Unintentional plagiarism (imitation, borrowing, accidental similarity, coincidence of ideas or discoveries expressed or made by different authors independently of each other, etc.) is to some extent inherent in any, even completely new, work, regardless of its type and topic. In general, everything new, created by one or another author, one way or another, is based on the knowledge and experience of many predecessors, who, although not formally co-authors, but in fact they are.
Unintentional plagiarism can be subconscious, accidental (involuntary), and replicated:
- Subconscious plagiarism is manifested in the fact that a person, having received a lot of information and came, thanks to this, to certain decisions and conclusions, can use the works of other authors, which most closely coincides with his/her personal vision of the problem.

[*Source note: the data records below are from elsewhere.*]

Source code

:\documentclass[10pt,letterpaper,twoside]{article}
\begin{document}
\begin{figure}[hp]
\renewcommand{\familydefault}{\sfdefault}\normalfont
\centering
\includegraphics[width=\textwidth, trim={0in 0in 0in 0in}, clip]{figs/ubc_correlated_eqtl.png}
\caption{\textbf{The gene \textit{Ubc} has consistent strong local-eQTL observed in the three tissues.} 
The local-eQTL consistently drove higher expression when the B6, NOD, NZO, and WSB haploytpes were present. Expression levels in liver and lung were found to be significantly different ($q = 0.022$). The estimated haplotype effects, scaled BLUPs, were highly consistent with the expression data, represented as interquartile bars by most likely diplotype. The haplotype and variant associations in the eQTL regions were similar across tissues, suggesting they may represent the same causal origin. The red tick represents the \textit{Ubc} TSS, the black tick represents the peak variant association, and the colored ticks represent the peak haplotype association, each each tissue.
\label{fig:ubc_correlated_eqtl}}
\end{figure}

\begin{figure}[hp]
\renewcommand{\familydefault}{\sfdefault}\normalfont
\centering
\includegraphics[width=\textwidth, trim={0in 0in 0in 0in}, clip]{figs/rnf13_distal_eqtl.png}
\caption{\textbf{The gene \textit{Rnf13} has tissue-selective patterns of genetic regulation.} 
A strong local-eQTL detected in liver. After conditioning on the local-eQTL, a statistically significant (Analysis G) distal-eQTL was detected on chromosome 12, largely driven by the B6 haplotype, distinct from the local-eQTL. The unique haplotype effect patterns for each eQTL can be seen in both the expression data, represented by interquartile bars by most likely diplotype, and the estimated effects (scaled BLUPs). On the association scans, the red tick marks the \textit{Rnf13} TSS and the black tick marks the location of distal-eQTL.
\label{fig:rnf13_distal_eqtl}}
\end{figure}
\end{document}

At the same time, he/she may not remember or understand that he/she is actually claiming authorship of something and may sincerely believe that he/she came to these decisions and conclusions independently;
- Accidental plagiarism (involuntary), which is quite common in the scientific literature, consists in the fact that different people can come to the same conclusions, decisions, and even inventions on their own, and completely independently of each other, and they can even present them in almost the same way;
- Reproduced plagiarism has become widespread, especially in the scientific literature. It arose because it is accepted and more convenient to refer to the most popular source and published in the largest circulation.
If you carefully read the article’s material, you realized that there are a lot of types of plagiarism today. The main types are intentional, unintentional, and veiled. Try to avoid it in your papers and create quality, unique works without breaking the rules of academic integrity!